[Stored data]
--- START ---
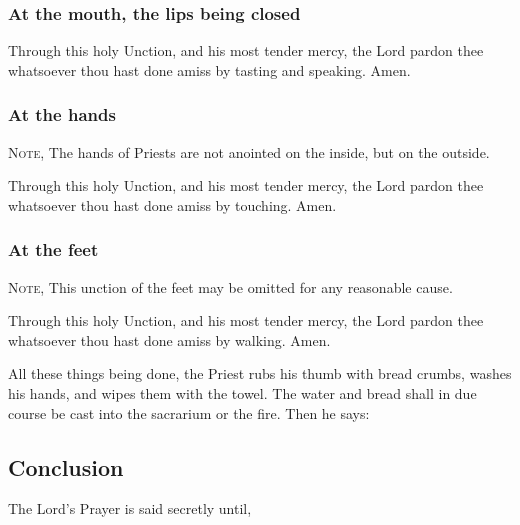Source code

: \subsubsection{At the mouth, the lips being closed}\noindent
Through this holy {} Unction, and his most tender mercy, the Lord pardon thee whatsoever thou hast done amiss by tasting and speaking. Amen.
\subsubsection{At the hands}
\begin{rubric}
    \textsc{Note,} The hands of Priests are not anointed on the inside, but on the outside.
\end{rubric}\par\noindent
Through this holy {} Unction, and his most tender mercy, the Lord pardon thee whatsoever thou hast done amiss by touching. Amen.
\subsubsection{At the feet}
\begin{rubric}
    \textsc{Note,} This unction of the feet may be omitted for any reasonable cause.
\end{rubric}\par\noindent
Through this holy {} Unction, and his most tender mercy, the Lord pardon thee whatsoever thou hast done amiss by walking. Amen.
\begin{rubric}
    All these things being done, the Priest rubs his thumb with bread crumbs, washes his hands, and wipes them with the towel. The water and bread shall in due course be cast into the sacrarium or the fire. Then he says:
\end{rubric}
\subsection{Conclusion}
\begin{rubric}
    The Lord's Prayer is said secretly until,
\end{rubric}\par
{}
--- END ---
## What you need to do
Nothing but the lines from the one holding "All these things" to the end of the entries should be returned, each exactly as it stands.

## Exercise solution
    All these things being done, the Priest rubs his thumb with bread crumbs, washes his hands, and wipes them with the towel. The water and bread shall in due course be cast into the sacrarium or the fire. Then he says:
\end{rubric}
\subsection{Conclusion}
\begin{rubric}
    The Lord's Prayer is said secretly until,
\end{rubric}\par
{}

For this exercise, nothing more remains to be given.